• [What to do]
Pictures aside, can you reproduce the records word for word?

• [Supplied data]

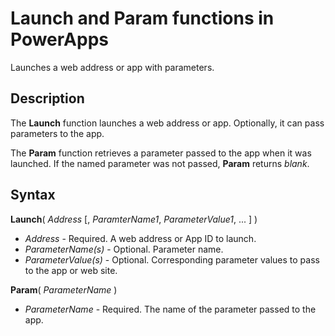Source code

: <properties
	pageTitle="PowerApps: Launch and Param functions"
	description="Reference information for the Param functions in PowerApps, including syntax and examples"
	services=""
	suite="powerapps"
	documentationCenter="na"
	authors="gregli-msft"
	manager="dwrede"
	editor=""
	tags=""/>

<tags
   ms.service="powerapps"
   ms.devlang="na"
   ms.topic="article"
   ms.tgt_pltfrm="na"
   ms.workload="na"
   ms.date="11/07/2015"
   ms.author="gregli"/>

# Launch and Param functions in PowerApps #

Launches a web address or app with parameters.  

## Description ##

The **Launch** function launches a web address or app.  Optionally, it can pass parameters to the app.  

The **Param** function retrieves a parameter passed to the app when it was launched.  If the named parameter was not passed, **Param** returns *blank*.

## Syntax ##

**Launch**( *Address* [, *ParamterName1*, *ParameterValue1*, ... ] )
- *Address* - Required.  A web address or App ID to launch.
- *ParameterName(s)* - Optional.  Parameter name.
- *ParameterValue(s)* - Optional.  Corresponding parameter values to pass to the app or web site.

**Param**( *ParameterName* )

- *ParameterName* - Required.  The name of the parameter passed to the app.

• [Exercise response]
Source code

: <properties
	pageTitle="PowerApps: Launch and Param functions"
	description="Reference information for the Param functions in PowerApps, including syntax and examples"
	services=""
	suite="powerapps"
	documentationCenter="na"
	authors="gregli-msft"
	manager="dwrede"
	editor=""
	tags=""/>

<tags
   ms.service="powerapps"
   ms.devlang="na"
   ms.topic="article"
   ms.tgt_pltfrm="na"
   ms.workload="na"
   ms.date="11/07/2015"
   ms.author="gregli"/>

# Launch and Param functions in PowerApps #

Launches a web address or app with parameters.  

## Description ##

The **Launch** function launches a web address or app.  Optionally, it can pass parameters to the app.  

The **Param** function retrieves a parameter passed to the app when it was launched.  If the named parameter was not passed, **Param** returns *blank*.

## Syntax ##

**Launch**( *Address* [, *ParamterName1*, *ParameterValue1*, ... ] )
- *Address* - Required.  A web address or App ID to launch.
- *ParameterName(s)* - Optional.  Parameter name.
- *ParameterValue(s)* - Optional.  Corresponding parameter values to pass to the app or web site.

**Param**( *ParameterName* )

- *ParameterName* - Required.  The name of the parameter passed to the app.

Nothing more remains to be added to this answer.